▶ **Work item**:
Your output is to consist only of the line containing "大家都是相信你的，要不就不会天天看你的博客了，对吗？" and the lines after it, through the end of the data, reproduced exactly.

Stored data:
───

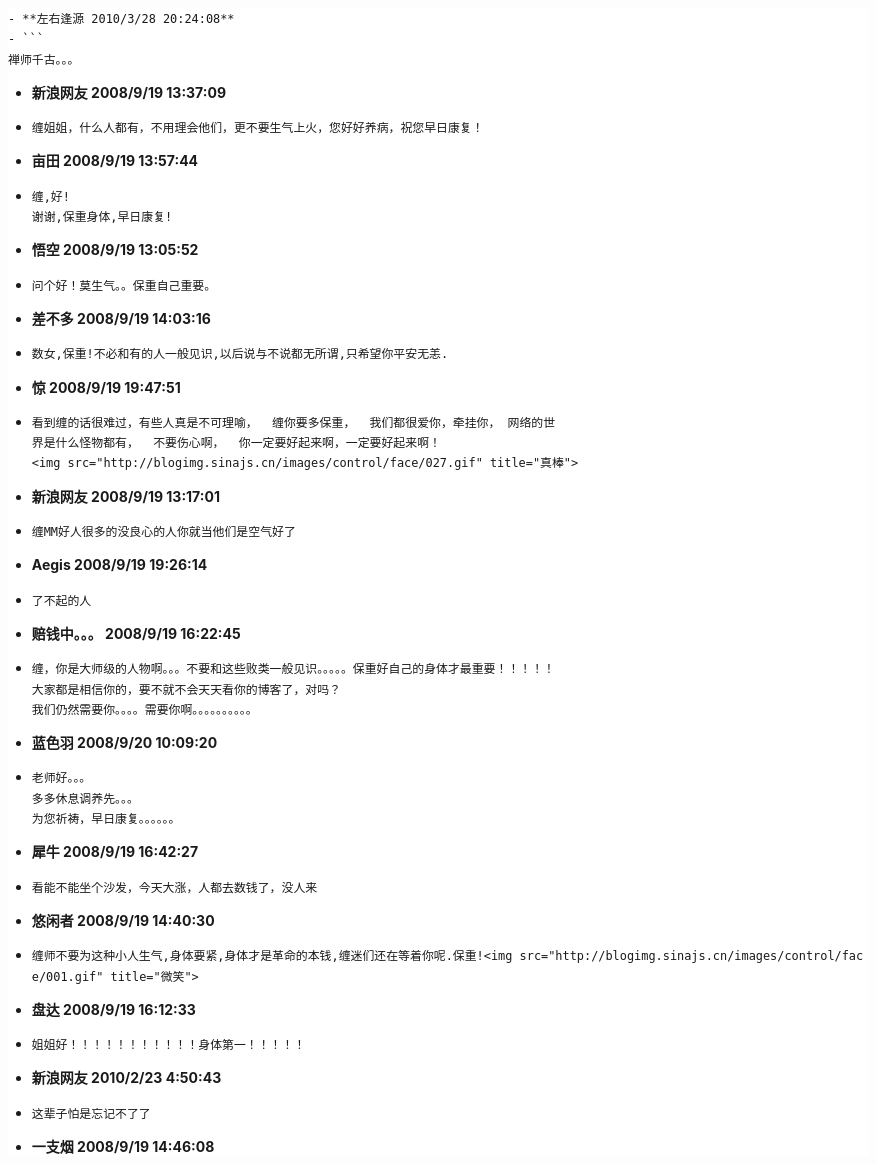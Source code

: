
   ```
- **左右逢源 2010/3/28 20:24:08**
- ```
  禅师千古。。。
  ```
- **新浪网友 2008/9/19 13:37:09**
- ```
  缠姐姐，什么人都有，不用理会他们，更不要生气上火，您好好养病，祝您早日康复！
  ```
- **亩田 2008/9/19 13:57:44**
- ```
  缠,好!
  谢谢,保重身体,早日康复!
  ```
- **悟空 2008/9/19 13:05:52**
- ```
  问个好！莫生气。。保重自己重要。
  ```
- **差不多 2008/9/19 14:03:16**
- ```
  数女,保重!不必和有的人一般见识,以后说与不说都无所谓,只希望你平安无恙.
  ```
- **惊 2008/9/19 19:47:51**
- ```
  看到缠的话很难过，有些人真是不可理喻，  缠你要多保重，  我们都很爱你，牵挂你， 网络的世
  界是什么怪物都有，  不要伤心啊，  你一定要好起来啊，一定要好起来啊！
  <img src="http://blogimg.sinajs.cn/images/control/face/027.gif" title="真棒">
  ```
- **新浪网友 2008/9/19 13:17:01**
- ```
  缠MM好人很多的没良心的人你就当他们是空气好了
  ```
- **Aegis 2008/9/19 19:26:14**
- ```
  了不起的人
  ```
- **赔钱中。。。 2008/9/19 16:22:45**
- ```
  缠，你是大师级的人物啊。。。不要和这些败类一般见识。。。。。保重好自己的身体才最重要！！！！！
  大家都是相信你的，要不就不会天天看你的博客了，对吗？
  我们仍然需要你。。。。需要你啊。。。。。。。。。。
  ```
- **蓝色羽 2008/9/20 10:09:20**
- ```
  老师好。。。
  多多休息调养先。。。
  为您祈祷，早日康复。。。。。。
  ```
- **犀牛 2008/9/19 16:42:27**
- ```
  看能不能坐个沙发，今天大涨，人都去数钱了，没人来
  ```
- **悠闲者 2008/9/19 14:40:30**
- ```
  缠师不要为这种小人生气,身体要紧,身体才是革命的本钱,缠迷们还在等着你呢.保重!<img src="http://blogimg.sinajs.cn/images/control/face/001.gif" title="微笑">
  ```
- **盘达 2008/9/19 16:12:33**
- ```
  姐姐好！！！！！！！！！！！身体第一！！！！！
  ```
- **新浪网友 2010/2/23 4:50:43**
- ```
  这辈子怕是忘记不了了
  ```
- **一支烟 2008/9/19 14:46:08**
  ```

───

▶ **Written response**:
  大家都是相信你的，要不就不会天天看你的博客了，对吗？
  我们仍然需要你。。。。需要你啊。。。。。。。。。。
  ```
- **蓝色羽 2008/9/20 10:09:20**
- ```
  老师好。。。
  多多休息调养先。。。
  为您祈祷，早日康复。。。。。。
  ```
- **犀牛 2008/9/19 16:42:27**
- ```
  看能不能坐个沙发，今天大涨，人都去数钱了，没人来
  ```
- **悠闲者 2008/9/19 14:40:30**
- ```
  缠师不要为这种小人生气,身体要紧,身体才是革命的本钱,缠迷们还在等着你呢.保重!<img src="http://blogimg.sinajs.cn/images/control/face/001.gif" title="微笑">
  ```
- **盘达 2008/9/19 16:12:33**
- ```
  姐姐好！！！！！！！！！！！身体第一！！！！！
  ```
- **新浪网友 2010/2/23 4:50:43**
- ```
  这辈子怕是忘记不了了
  ```
- **一支烟 2008/9/19 14:46:08**
  ```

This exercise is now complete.